▸ What to do:
Scan the entries for lines with the word "texttt", then copy those lines.

▸ Records shown:
- - - - - - -
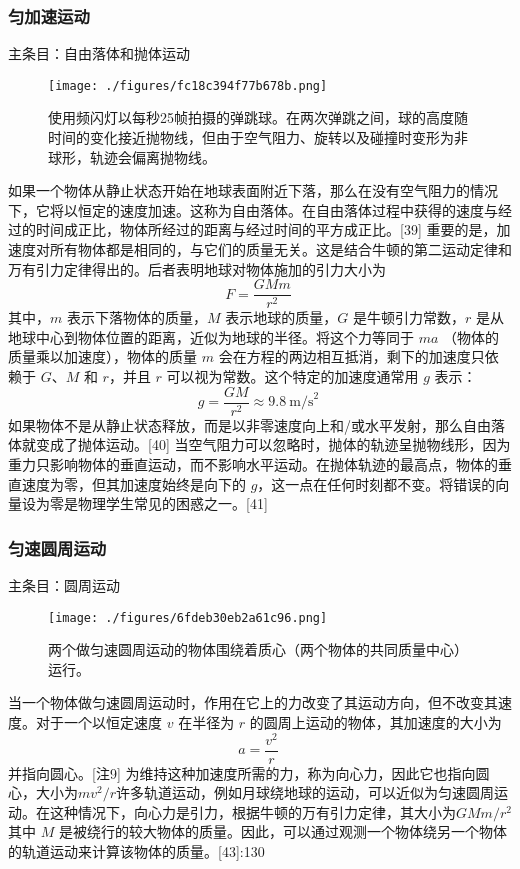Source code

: \subsubsection{匀加速运动} 
主条目：自由落体和抛体运动
\begin{figure}[ht]
\centering
\texttt{[image: ./figures/fc18c394f77b678b.png]}
\caption{使用频闪灯以每秒25帧拍摄的弹跳球。在两次弹跳之间，球的高度随时间的变化接近抛物线，但由于空气阻力、旋转以及碰撞时变形为非球形，轨迹会偏离抛物线。} \label{fig_NEW01_4}
\end{figure}
如果一个物体从静止状态开始在地球表面附近下落，那么在没有空气阻力的情况下，它将以恒定的速度加速。这称为自由落体。在自由落体过程中获得的速度与经过的时间成正比，物体所经过的距离与经过时间的平方成正比。[39] 重要的是，加速度对所有物体都是相同的，与它们的质量无关。这是结合牛顿的第二运动定律和万有引力定律得出的。后者表明地球对物体施加的引力大小为
\[
F = \frac{GMm}{r^2}~
\]
其中，\( m \) 表示下落物体的质量，\( M \) 表示地球的质量，\( G \) 是牛顿引力常数，\( r \) 是从地球中心到物体位置的距离，近似为地球的半径。将这个力等同于 \( ma \) （物体的质量乘以加速度），物体的质量 \( m \) 会在方程的两边相互抵消，剩下的加速度只依赖于 \( G \)、\( M \) 和 \( r \)，并且 \( r \) 可以视为常数。这个特定的加速度通常用 \( g \) 表示：
\[
g = \frac{GM}{r^2} \approx 9.8~\text{m/s}^2~
\]
如果物体不是从静止状态释放，而是以非零速度向上和/或水平发射，那么自由落体就变成了抛体运动。[40] 当空气阻力可以忽略时，抛体的轨迹呈抛物线形，因为重力只影响物体的垂直运动，而不影响水平运动。在抛体轨迹的最高点，物体的垂直速度为零，但其加速度始终是向下的 \( g \)，这一点在任何时刻都不变。将错误的向量设为零是物理学生常见的困惑之一。[41]
\subsubsection{匀速圆周运动} 
主条目：圆周运动
\begin{figure}[ht]
\centering
\texttt{[image: ./figures/6fdeb30eb2a61c96.png]}
\caption{两个做匀速圆周运动的物体围绕着质心（两个物体的共同质量中心）运行。} \label{fig_NEW01_5}
\end{figure}
当一个物体做匀速圆周运动时，作用在它上的力改变了其运动方向，但不改变其速度。对于一个以恒定速度 \( v \) 在半径为 \( r \) 的圆周上运动的物体，其加速度的大小为
\[
a = \frac{v^2}{r}~
\]
并指向圆心。[注9] 为维持这种加速度所需的力，称为向心力，因此它也指向圆心，大小为\(mv^2/r\)许多轨道运动，例如月球绕地球的运动，可以近似为匀速圆周运动。在这种情况下，向心力是引力，根据牛顿的万有引力定律，其大小为\(GMm/r^2\)其中 \( M \) 是被绕行的较大物体的质量。因此，可以通过观测一个物体绕另一个物体的轨道运动来计算该物体的质量。[43]:130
- - - - - - -
▸ Output below:
\texttt{[image: ./figures/fc18c394f77b678b.png]}
\texttt{[image: ./figures/6fdeb30eb2a61c96.png]}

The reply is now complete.